Task objective | Output, exactly as written, the lines of the data below from the one containing "每个具有事例的搜索应具有唯一的名称。您可以选择为搜索提供说明。" to the end.

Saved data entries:
* * * * * * *

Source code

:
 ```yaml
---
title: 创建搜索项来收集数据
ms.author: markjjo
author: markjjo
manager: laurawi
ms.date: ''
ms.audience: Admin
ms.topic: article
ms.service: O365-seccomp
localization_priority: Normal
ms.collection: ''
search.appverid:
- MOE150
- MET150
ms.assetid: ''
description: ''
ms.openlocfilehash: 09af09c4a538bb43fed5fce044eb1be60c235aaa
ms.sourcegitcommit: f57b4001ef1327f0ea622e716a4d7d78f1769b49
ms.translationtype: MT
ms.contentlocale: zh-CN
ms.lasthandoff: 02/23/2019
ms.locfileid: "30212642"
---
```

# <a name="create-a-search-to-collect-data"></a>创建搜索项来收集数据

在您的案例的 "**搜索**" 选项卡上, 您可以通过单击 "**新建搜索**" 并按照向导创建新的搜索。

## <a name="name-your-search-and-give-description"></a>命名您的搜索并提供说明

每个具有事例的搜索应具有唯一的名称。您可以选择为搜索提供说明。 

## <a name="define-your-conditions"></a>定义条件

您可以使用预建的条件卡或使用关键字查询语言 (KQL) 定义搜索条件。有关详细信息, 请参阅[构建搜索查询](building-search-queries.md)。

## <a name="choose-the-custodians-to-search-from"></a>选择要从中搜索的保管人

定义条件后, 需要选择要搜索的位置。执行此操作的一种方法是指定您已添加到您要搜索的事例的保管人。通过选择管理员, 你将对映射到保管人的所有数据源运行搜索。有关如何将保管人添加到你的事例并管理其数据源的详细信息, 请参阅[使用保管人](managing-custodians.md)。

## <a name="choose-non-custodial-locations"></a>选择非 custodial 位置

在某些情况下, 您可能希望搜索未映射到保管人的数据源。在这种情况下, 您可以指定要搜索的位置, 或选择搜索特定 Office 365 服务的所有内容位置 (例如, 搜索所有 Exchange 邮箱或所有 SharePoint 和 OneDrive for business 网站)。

* * * * * * *

Response to the task |
每个具有事例的搜索应具有唯一的名称。您可以选择为搜索提供说明。 

## <a name="define-your-conditions"></a>定义条件

您可以使用预建的条件卡或使用关键字查询语言 (KQL) 定义搜索条件。有关详细信息, 请参阅[构建搜索查询](building-search-queries.md)。

## <a name="choose-the-custodians-to-search-from"></a>选择要从中搜索的保管人

定义条件后, 需要选择要搜索的位置。执行此操作的一种方法是指定您已添加到您要搜索的事例的保管人。通过选择管理员, 你将对映射到保管人的所有数据源运行搜索。有关如何将保管人添加到你的事例并管理其数据源的详细信息, 请参阅[使用保管人](managing-custodians.md)。

## <a name="choose-non-custodial-locations"></a>选择非 custodial 位置

在某些情况下, 您可能希望搜索未映射到保管人的数据源。在这种情况下, 您可以指定要搜索的位置, 或选择搜索特定 Office 365 服务的所有内容位置 (例如, 搜索所有 Exchange 邮箱或所有 SharePoint 和 OneDrive for business 网站)。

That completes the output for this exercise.